Many CPUs have single assembly opcodes for returning the high order bits of a 32 bit integer multiplication. Normally multiplying two 32 bit integers produces a 64 bit result, but this is truncated to the low 32 bits if you store it in a 32 bit integer.
For example, on PowerPC, the mulhw opcode returns the high 32 bits of the 64 bit result of a 32x32 bit multiply in one clock. This is exactly what I'm looking for, but more portably. There's a similar opcode, umulhi(), in NVidia CUDA.

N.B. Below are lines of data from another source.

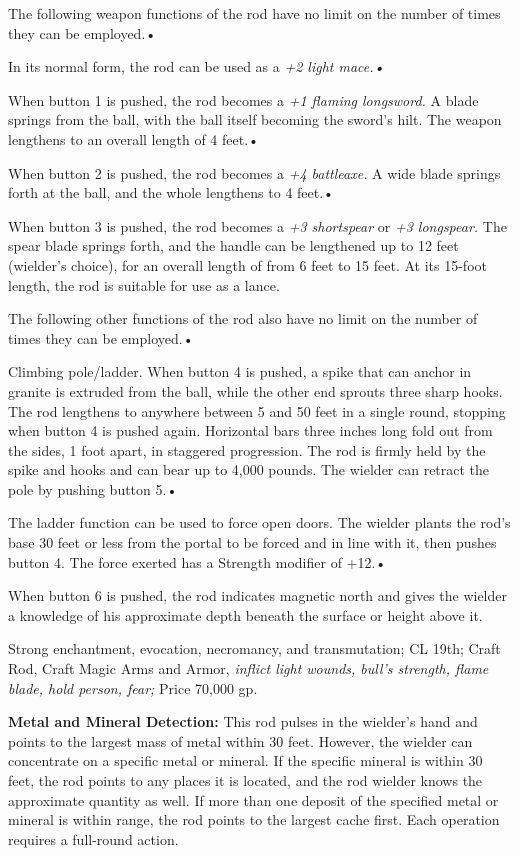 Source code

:\documentclass{article}
\begin{document}
\parindent=0pt
The following weapon functions of the rod have no limit on the number of times 
they can be employed.• 

\parindent=3pt
In its normal form, the rod can be used as a \textit{+2 light mace.• }

When button 1 is pushed, the rod becomes a \textit{+1 flaming longsword. }A blade 
springs from the ball, with the ball itself becoming the sword's hilt. The weapon 
lengthens to an overall length of 4 feet.• 

When button 2 is pushed, the rod becomes a \textit{+4 battleaxe. }A wide blade 
springs forth at the ball, and the whole lengthens to 4 feet.• 

When button 3 is pushed, the rod becomes a \textit{+3 shortspear }or \textit{+3 
longspear. }The spear blade springs forth, and the handle can be lengthened up 
to 12 feet (wielder's choice), for an overall length of from 6 feet to 15 feet. 
At its 15-foot length, the rod is suitable for use as a lance.

\parindent=0pt
The following other functions of the rod also have no limit on the number of times 
they can be employed.• 

\parindent=3pt
Climbing pole/ladder. When button 4 is pushed, a spike that can anchor in granite 
is extruded from the ball, while the other end sprouts three sharp hooks. The rod 
lengthens to anywhere between 5 and 50 feet in a single round, stopping when button 
4 is pushed again. Horizontal bars three inches long fold out from the sides, 1 
foot apart, in staggered progression. The rod is firmly held by the spike and hooks 
and can bear up to 4,000 pounds. The wielder can retract the pole by pushing button 
5.• 

The ladder function can be used to force open doors. The wielder plants the rod's 
base 30 feet or less from the portal to be forced and in line with it, then pushes 
button 4. The force exerted has a Strength modifier of +12.• 

\parindent=7pt
When button 6 is pushed, the rod indicates magnetic north and gives the wielder 
a knowledge of his approximate depth beneath the surface or height above it.

\parindent=0pt
Strong enchantment, evocation, necromancy, and transmutation; CL 19th; Craft Rod, 
Craft Magic Arms and Armor, \textit{inflict light wounds, bull's strength, flame 
blade, hold person, fear; }Price 70,000 gp.

\textbf{Metal and Mineral Detection:} This rod pulses in the wielder's hand and 
points to the largest mass of metal within 30 feet. However, the wielder can concentrate 
on a specific metal or mineral. If the specific mineral is within 30 feet, the 
rod points to any places it is located, and the rod wielder knows the approximate 
quantity as well. If more than one deposit of the specified metal or mineral is 
within range, the rod points to the largest cache first. Each operation requires 
a full-round action.
\end{document}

In C/C++, is there an efficient way to return the high order bits of the 32x32 multiply? Currently I compute it by casting to 64 bits, something like:
unsigned int umulhi32(unsigned int x, unsigned int y)
{
unsigned long long xx=x;
xx*=y;
return (unsigned int)(xx>>32);
}
but this is over 11 times slower than a regular 32 by 32 multiply because I'm using overkill 64 bit math even for the multiply.
Is there a faster way to compute the high order bits?
This is clearly not best solved with a BigInteger library (which is overkill and will have huge overhead).
SSE seems to have PMULHUW, a 16x16 -> top 16 bit version of this, but not a 32x32 -> top 32 version like I'm looking for.